Christian demons have tried to quantify demons, with 15th century Spaniard Alfonso Spina calculating a total of 133,316,666 demons and 16th century Dutchman Johann Weyer estimating 44,435,622, divided into 666 legions. Considering that Satan walks like a roaring lion, seeking what he can devour, and knowing that he is not omnipresent, it is logical to assume that he would send his demons to do his work in the world. It is believed that there are demons that possess, suppress, influence and cause harm to humans, animals, birds and other animals. In Genesis 6: 1-4 there are the Nephilim (fallen) and the giants, and in Genesis 7: 3-5 there is the Goliath (giant).
Satan and his demons are fallen angels, real personal beings who wage war against God’s holy angels and humanity. Although a person should not be possessed by demonology, a clear understanding of this demonology will help to calm their fears. Led by Satan, demons try to deceive the living world and cause harm to their fellow human beings. Some cultures have behaved in such a way in the history of demon culture that people believed they could invoke, summon and control demons.

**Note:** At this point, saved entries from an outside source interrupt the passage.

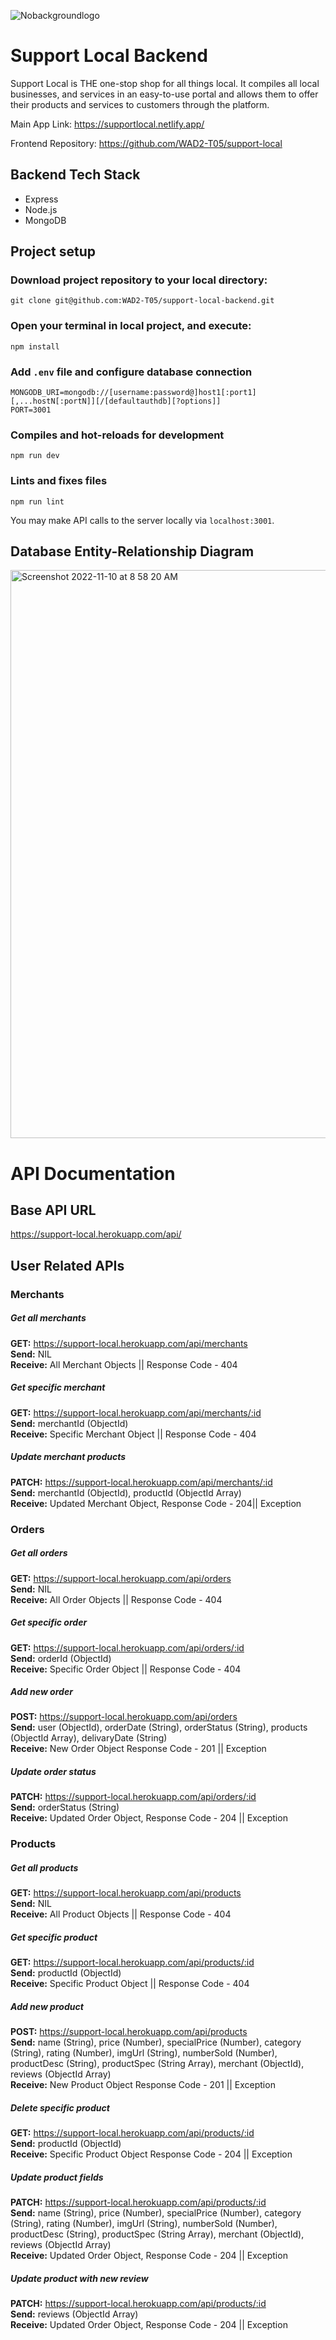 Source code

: ![Nobackgroundlogo](https://user-images.githubusercontent.com/86020207/200137672-672cdcfc-91a6-44f5-8f9f-429660f25143.png)

# Support Local Backend

Support Local is THE one-stop shop for all things local. It compiles all local businesses, and services in an easy-to-use portal and allows them to offer their products and services to customers through the platform.

Main App Link: https://supportlocal.netlify.app/

Frontend Repository: https://github.com/WAD2-T05/support-local

## Backend Tech Stack 
* Express
* Node.js
* MongoDB

## Project setup

### Download project repository to your local directory:
```
git clone git@github.com:WAD2-T05/support-local-backend.git
```

### Open your terminal in local project, and execute:
```
npm install
``` 

### Add `.env` file and configure database connection
```
MONGODB_URI=mongodb://[username:password@]host1[:port1][,...hostN[:portN]][/[defaultauthdb][?options]]
PORT=3001
```

### Compiles and hot-reloads for development
```
npm run dev
```

### Lints and fixes files
```
npm run lint
```

You may make API calls to the server locally via `localhost:3001`.

## Database Entity-Relationship Diagram
<img width="909" alt="Screenshot 2022-11-10 at 8 58 20 AM" src="https://user-images.githubusercontent.com/86020207/200974440-d8cb04be-0674-47a6-a615-6e0baed0e140.png">

# API Documentation

## Base API URL
https://support-local.herokuapp.com/api/

## User Related APIs

### Merchants

##### Get all merchants
**GET:** https://support-local.herokuapp.com/api/merchants<br>
**Send:** NIL<br>
**Receive:** All Merchant Objects || Response Code - 404

##### Get specific merchant
**GET:** https://support-local.herokuapp.com/api/merchants/:id<br>
**Send:** merchantId (ObjectId)<br>
**Receive:** Specific Merchant Object || Response Code - 404

##### Update merchant products
**PATCH:** https://support-local.herokuapp.com/api/merchants/:id<br>
**Send:** merchantId (ObjectId), productId (ObjectId Array)<br>
**Receive:** Updated Merchant Object,  Response Code - 204|| Exception

### Orders

##### Get all orders
**GET:** https://support-local.herokuapp.com/api/orders<br>
**Send:** NIL<br>
**Receive:** All Order Objects || Response Code - 404

##### Get specific order
**GET:** https://support-local.herokuapp.com/api/orders/:id<br>
**Send:** orderId (ObjectId)<br>
**Receive:** Specific Order Object || Response Code - 404

##### Add new order
**POST:** https://support-local.herokuapp.com/api/orders<br>
**Send:** user (ObjectId), orderDate (String), orderStatus (String), products (ObjectId Array), delivaryDate (String)<br>
**Receive:** New Order Object Response Code - 201 || Exception

##### Update order status
**PATCH:** https://support-local.herokuapp.com/api/orders/:id<br>
**Send:** orderStatus (String)<br>
**Receive:** Updated Order Object,  Response Code - 204 || Exception

### Products

##### Get all products
**GET:** https://support-local.herokuapp.com/api/products<br>
**Send:** NIL<br>
**Receive:** All Product Objects || Response Code - 404

##### Get specific product
**GET:** https://support-local.herokuapp.com/api/products/:id<br>
**Send:** productId (ObjectId)<br>
**Receive:** Specific Product Object || Response Code - 404

##### Add new product
**POST:** https://support-local.herokuapp.com/api/products<br>
**Send:** name (String), price (Number), specialPrice (Number), category (String), rating (Number), imgUrl (String), numberSold (Number), productDesc (String), productSpec (String Array), merchant (ObjectId), reviews (ObjectId Array)<br>
**Receive:** New Product Object Response Code - 201 || Exception

##### Delete specific product
**GET:** https://support-local.herokuapp.com/api/products/:id<br>
**Send:** productId (ObjectId)<br>
**Receive:** Specific Product Object Response Code - 204 || Exception

##### Update product fields
**PATCH:** https://support-local.herokuapp.com/api/products/:id<br>
**Send:** name (String), price (Number), specialPrice (Number), category (String), rating (Number), imgUrl (String), numberSold (Number), productDesc (String), productSpec (String Array), merchant (ObjectId), reviews (ObjectId Array)<br>
**Receive:** Updated Order Object,  Response Code - 204 || Exception

##### Update product with new review
**PATCH:** https://support-local.herokuapp.com/api/products/:id<br>
**Send:** reviews (ObjectId Array)<br>
**Receive:** Updated Order Object,  Response Code - 204 || Exception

Most people approach demonology as if they were familiar with the history of demons and their role in human history. They study demons by collecting stories about demons, consulting religious texts to read about the teachings associated with them, and contemplating the history of demons. Demons are also guardians in Buddhism, who are supposed to keep the righteous from God, and guardians of Buddhism, who are supposed to protect people. Understanding beliefs about demons can sometimes be useful in understanding the cultures in which they persist, and also in understanding why beliefs about demons persist in these cultures.
When belief in demons is widespread, demonology can focus on cataloging them, describing their effects, and investigating the other occult activities thought to be related to demons. Church officials and theologians have studied, cataloged and explored demons over the centuries, and their role in religious faith. The official religious doctrine in some regions of the world continues to support the existence of demons, but demons have been the subject of much research in many other fields, such as anthropology, philosophy, psychology, religion, sociology and philosophy of science, making them a very rich field of study.
Demons are defined as supernatural beings who do not enjoy the status of deities, but who can be benign or benevolent in addition to evil. Since demons themselves are often difficult to pin down for scientific investigation, demonology focuses on reading texts and stories about demons, recording the stories of people who claim to have interacted with them, and investigating the cultural context of demon teaching. Demonologists approach the field by using religious and scientific texts on demons and historical beliefs about them.
In religion, folklore and mythology, demons are described as supernatural beings, generally described as evil spirits, but also as benign or benevolent beings. For example, Iranian and Indo-European traditions accept that the Daewan demon has existed for thousands of years and that he or she has been present in the world for thousands of years.
The word daimon is Greek and means simply “supernatural being” or “lesser divinity.” The ancient Egyptians believed in demons that did exist in their faith, as demonic monsters that might have devoured living souls on their journey to the afterlife. The Greek concept of a demon as “demon” first appeared in ancient Egypt in the form of the “daimonus” (“the demon of death”) and the word “dua” in Greek. In ancient Greece, demons were perceived as both good and evil spirits that tried to influence the human psyche. Although angels were believed to be God’s messengers and agents, they were also considered evil.